### Data for review
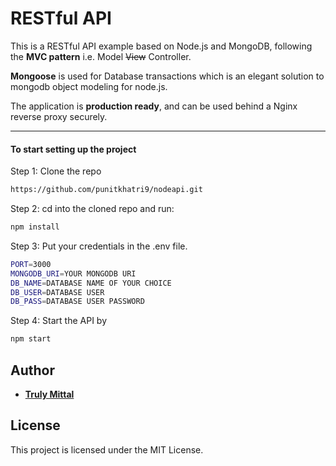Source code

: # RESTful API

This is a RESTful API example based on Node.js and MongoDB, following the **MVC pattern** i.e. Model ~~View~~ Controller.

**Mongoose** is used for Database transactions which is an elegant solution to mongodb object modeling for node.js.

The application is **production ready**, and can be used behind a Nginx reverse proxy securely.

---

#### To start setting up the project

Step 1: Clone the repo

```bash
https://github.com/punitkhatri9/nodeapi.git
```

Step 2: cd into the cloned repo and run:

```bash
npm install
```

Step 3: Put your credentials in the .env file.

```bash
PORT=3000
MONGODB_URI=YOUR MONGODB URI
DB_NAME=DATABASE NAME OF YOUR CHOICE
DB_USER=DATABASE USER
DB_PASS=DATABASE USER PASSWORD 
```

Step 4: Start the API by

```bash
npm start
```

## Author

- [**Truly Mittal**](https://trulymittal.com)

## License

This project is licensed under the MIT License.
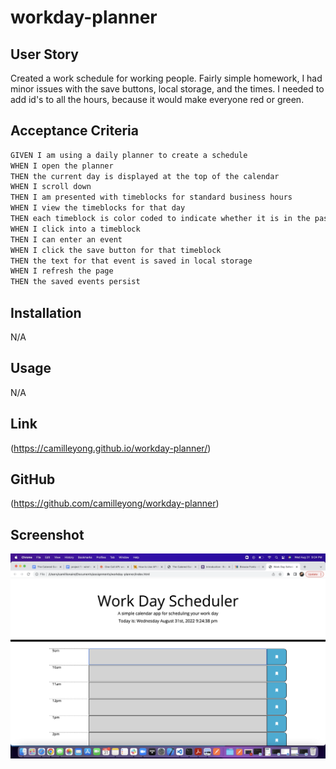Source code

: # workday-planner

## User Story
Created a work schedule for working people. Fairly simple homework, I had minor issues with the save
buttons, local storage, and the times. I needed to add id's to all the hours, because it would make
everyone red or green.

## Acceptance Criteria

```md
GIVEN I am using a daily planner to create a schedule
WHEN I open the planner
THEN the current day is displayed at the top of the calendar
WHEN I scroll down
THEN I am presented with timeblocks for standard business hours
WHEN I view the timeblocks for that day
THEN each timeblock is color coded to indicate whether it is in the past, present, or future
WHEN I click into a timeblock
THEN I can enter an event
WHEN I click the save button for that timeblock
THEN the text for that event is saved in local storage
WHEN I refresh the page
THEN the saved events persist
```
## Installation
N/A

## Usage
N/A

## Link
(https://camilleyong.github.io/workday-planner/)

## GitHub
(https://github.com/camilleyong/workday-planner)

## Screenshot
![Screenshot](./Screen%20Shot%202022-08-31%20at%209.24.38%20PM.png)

### Required action
Give again the lines of the listing above that run from the one with "Step 4: Start the API by" up to and including the one with "## Screenshot". Keep them exact and omit the pictures.

### Result of the exercise
Step 4: Start the API by

```bash
npm start
```

## Author

- [**Truly Mittal**](https://trulymittal.com)

## License

This project is licensed under the MIT License.
Source code

: # workday-planner

## User Story
Created a work schedule for working people. Fairly simple homework, I had minor issues with the save
buttons, local storage, and the times. I needed to add id's to all the hours, because it would make
everyone red or green.

## Acceptance Criteria

```md
GIVEN I am using a daily planner to create a schedule
WHEN I open the planner
THEN the current day is displayed at the top of the calendar
WHEN I scroll down
THEN I am presented with timeblocks for standard business hours
WHEN I view the timeblocks for that day
THEN each timeblock is color coded to indicate whether it is in the past, present, or future
WHEN I click into a timeblock
THEN I can enter an event
WHEN I click the save button for that timeblock
THEN the text for that event is saved in local storage
WHEN I refresh the page
THEN the saved events persist
```
## Installation
N/A

## Usage
N/A

## Link
(https://camilleyong.github.io/workday-planner/)

## GitHub
(https://github.com/camilleyong/workday-planner)

## Screenshot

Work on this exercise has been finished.